Munich Oktoberfest at Stammtisch in Seaside by Savvy Mom Ruth Paget


Munich Oktoberfest at Stammtisch in Seaside by Savvy Mom Ruth Paget


I went to a beer tasting at my neighborhood Bavarian Restaurant in Seaside, California called Stammtisch in October 2000 to try my first beers from Munich, Germany.

My husband Laurent let me go alone to the private room, reserved-ticket affair to eat a Bavarian meal and do the tastings.   I am sure he was in another nearby restaurant with his buddies from work eating a similar meal and doing a beer tasting, too.

Seating place tags took the worry out of where I was going to sit.  I was seated at the end of a long table.

Soon an older man sat by me and told me he was studying culinary history now that he was retired.

Ruth Reichl had just published her food memoir, which I loved.  I wanted to record what I had learned about foreign cuisines for neighborhood history and for my family.  I liked eating out when I went on trips overseas and thought going to ethnic restaurants would be a good way to teach my daughter Florence, a graduate of Juilliard, about other cultures.

My dinner mate said his newest discovery was that boneless cuts of meat started to be sold in the U.S. during World War II.

Meat was deboned to make for lighter shipping according to my dinner mate and the trend caught on.  I love trivia like this and looked forward to picking this man’s brain all evening.

A couple joined us who did home beer brewing.  All three of them corrected me in German, which I had never studied.

The man on my right brought in his ten-month-old son to show him off to his buddies.  He told his son, “We’re all going camping soon!” as his wife scooped the baby up and went out of the dining room.

All of us discovered that we had all lived in Wisconsin at some point in our lives.  We made a Green Packers cheer and pounded our fists together in the crowded room.

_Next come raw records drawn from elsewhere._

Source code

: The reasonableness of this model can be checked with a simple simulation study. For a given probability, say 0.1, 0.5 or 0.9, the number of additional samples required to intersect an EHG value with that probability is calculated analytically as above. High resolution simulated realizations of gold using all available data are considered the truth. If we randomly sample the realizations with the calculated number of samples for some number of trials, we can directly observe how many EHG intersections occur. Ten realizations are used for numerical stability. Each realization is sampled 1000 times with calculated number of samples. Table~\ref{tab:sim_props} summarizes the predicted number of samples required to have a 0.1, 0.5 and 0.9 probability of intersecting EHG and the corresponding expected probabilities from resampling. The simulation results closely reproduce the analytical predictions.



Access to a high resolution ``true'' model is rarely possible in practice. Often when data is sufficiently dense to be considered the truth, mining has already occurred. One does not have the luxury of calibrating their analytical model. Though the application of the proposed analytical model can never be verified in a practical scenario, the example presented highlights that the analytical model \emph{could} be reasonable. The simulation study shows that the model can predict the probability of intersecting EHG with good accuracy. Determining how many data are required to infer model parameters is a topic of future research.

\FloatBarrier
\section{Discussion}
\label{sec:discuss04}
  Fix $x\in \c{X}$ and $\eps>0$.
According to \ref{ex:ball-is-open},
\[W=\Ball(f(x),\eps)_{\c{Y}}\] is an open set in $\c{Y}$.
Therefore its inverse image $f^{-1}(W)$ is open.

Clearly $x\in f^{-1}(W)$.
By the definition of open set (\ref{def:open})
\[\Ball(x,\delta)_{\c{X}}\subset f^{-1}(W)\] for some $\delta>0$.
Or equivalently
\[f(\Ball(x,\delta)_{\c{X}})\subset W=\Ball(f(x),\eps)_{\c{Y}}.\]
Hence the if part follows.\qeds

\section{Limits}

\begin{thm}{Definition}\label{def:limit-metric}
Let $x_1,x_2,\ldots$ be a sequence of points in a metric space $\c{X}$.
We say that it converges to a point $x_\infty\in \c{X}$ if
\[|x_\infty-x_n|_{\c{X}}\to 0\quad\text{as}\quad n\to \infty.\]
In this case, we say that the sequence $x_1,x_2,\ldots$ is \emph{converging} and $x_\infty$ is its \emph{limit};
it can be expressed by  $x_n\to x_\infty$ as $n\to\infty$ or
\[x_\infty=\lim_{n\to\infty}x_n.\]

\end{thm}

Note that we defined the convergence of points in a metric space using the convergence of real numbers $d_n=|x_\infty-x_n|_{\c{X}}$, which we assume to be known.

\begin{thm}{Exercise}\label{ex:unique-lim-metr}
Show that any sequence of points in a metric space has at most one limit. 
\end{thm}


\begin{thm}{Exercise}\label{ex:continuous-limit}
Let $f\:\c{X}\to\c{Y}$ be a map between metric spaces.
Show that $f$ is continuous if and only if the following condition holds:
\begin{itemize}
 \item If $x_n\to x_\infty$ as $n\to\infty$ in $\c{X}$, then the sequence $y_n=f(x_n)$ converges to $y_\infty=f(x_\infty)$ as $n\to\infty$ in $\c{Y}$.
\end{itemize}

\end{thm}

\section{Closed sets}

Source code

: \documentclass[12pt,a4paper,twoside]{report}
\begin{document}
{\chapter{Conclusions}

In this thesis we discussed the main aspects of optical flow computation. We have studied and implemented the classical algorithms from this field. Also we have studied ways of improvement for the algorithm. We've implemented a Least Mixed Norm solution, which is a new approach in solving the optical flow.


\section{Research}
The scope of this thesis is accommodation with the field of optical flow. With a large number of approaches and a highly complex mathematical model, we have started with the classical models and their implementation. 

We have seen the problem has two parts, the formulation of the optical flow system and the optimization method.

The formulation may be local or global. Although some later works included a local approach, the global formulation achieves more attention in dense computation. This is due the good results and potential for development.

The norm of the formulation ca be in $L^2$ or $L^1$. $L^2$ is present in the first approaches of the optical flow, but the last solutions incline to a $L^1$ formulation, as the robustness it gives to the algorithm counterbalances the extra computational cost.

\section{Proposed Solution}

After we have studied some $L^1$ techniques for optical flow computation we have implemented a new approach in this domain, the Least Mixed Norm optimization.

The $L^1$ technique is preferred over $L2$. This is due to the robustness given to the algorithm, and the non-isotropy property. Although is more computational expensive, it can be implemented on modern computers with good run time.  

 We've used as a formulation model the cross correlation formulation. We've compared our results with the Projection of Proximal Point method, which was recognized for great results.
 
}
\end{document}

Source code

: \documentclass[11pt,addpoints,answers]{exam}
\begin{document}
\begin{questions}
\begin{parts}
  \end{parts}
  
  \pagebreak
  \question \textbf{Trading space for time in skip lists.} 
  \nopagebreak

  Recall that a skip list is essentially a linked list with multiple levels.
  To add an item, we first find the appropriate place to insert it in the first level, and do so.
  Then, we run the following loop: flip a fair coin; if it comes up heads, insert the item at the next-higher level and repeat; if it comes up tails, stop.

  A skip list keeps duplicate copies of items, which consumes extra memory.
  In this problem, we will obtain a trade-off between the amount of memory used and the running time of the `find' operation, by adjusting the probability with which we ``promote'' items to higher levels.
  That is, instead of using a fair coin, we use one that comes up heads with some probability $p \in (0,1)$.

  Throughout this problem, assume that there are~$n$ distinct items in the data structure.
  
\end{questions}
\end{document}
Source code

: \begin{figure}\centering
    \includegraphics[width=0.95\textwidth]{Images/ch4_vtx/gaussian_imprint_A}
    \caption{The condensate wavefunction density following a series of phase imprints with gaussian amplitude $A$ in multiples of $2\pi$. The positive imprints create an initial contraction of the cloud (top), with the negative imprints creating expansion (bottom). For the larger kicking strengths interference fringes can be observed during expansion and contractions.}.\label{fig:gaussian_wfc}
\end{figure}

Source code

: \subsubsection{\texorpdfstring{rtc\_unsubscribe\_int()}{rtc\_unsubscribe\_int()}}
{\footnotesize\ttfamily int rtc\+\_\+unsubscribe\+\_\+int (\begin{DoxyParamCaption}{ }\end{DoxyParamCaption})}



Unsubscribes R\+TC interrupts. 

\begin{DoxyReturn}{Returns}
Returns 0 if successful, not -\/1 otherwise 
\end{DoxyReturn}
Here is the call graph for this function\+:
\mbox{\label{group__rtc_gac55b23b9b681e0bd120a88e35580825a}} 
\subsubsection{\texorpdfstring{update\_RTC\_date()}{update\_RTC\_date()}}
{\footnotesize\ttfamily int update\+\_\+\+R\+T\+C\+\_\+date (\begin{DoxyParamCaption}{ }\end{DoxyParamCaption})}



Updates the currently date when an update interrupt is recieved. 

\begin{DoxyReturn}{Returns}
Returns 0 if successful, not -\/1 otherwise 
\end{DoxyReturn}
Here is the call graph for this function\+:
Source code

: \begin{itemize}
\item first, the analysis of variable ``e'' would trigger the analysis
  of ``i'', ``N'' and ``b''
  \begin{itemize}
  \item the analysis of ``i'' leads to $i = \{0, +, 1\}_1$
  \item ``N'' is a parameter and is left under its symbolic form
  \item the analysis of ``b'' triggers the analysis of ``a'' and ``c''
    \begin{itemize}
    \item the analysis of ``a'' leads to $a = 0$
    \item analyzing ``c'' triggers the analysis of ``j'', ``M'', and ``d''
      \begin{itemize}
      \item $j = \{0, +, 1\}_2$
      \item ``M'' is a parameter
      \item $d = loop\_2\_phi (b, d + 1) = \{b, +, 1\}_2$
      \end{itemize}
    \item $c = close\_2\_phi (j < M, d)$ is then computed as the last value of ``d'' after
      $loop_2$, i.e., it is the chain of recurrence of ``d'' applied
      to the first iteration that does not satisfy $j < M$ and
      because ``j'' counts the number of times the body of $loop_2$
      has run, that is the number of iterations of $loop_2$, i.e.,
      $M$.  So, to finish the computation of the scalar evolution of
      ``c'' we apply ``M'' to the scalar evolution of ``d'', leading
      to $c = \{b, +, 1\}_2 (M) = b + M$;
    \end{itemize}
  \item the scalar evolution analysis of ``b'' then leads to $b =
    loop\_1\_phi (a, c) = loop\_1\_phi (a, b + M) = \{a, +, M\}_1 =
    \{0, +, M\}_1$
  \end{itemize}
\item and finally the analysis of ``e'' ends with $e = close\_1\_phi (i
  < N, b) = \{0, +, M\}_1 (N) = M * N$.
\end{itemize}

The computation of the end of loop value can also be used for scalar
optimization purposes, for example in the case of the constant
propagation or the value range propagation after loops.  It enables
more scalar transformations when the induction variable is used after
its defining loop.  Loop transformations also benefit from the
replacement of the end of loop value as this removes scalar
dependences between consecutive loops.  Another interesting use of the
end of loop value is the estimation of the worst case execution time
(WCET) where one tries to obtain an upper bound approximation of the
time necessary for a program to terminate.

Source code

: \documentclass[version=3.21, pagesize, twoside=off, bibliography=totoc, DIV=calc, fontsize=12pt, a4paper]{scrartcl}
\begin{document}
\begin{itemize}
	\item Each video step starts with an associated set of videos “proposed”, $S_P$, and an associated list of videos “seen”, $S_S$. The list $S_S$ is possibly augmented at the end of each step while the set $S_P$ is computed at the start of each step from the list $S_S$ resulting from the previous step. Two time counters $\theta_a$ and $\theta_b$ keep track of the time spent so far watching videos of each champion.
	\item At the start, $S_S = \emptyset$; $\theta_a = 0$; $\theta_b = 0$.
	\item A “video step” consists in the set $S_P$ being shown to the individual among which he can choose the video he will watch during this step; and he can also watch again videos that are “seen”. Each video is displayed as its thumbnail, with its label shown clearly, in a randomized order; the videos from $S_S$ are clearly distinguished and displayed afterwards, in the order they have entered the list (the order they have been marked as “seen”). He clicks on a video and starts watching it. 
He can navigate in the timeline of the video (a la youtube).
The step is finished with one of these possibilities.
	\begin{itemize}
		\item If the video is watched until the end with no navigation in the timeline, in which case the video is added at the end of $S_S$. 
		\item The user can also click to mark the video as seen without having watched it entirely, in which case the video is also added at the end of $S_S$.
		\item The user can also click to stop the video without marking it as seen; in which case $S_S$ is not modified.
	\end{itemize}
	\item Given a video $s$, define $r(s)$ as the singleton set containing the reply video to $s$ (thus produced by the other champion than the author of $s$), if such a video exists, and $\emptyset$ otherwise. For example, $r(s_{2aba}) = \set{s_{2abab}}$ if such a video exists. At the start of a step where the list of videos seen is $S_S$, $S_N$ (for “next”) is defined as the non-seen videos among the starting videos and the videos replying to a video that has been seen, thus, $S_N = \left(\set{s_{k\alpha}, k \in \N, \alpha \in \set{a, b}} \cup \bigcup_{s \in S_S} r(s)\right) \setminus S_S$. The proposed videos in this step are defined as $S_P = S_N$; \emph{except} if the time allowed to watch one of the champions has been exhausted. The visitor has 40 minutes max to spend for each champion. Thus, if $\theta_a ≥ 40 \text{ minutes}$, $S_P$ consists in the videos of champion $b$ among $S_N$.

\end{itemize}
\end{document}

Savory aromas wafted in from the kitchen making me very hungry, but the food took awhile to appear.  We had bread on the table, but I thought the goose fat set out to spread on the bread might be too rich and I did not want to be the goose girl.

I tried a hefe-weizen beer to start before the tasting actually started.  This is a wheat beer.  My dinner mates told me that “hefe” means “yeast” and that “weizen” means “wheat.”  The beer reminded me of piecrust with a little sugar added to it.

Ham hocks came out of the kitchen with a knife and fork sticking out of them.  Ham hocks are large.  I asked for a slice of pork roast with onion gravy, flour dumplings, and warm, shredded cabbage as my meal.

I thought of a sweet cookbook I read when I lived in Virginia as I ate called The Flour is Different: German Heritage Recipes and Traditions by Trudy Gilganast.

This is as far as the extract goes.